## Task item
Find how many lines of the following entries contain "tabular". Reply with the number alone.

## Source texts of formatted documents
━━━━━━━━━━━━━━━━

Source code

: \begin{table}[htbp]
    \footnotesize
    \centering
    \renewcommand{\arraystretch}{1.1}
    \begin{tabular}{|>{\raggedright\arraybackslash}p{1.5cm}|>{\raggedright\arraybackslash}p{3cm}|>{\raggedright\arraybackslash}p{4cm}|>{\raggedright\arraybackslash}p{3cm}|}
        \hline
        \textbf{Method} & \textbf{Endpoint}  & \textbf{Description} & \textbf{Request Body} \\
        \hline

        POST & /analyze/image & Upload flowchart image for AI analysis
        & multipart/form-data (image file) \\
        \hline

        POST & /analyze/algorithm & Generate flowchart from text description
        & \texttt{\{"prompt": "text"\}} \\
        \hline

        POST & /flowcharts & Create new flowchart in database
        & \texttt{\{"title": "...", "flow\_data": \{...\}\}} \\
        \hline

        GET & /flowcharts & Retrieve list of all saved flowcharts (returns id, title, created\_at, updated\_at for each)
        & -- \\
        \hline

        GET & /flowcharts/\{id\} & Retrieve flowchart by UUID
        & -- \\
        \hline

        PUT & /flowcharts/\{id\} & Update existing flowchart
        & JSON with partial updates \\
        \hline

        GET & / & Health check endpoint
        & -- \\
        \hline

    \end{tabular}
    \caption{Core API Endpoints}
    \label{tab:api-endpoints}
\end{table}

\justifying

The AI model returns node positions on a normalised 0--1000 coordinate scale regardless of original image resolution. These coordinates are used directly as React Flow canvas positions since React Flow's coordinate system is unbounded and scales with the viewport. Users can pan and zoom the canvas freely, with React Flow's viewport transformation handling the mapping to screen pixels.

━━━━━━━━━━━━━━━━

## Answer space
2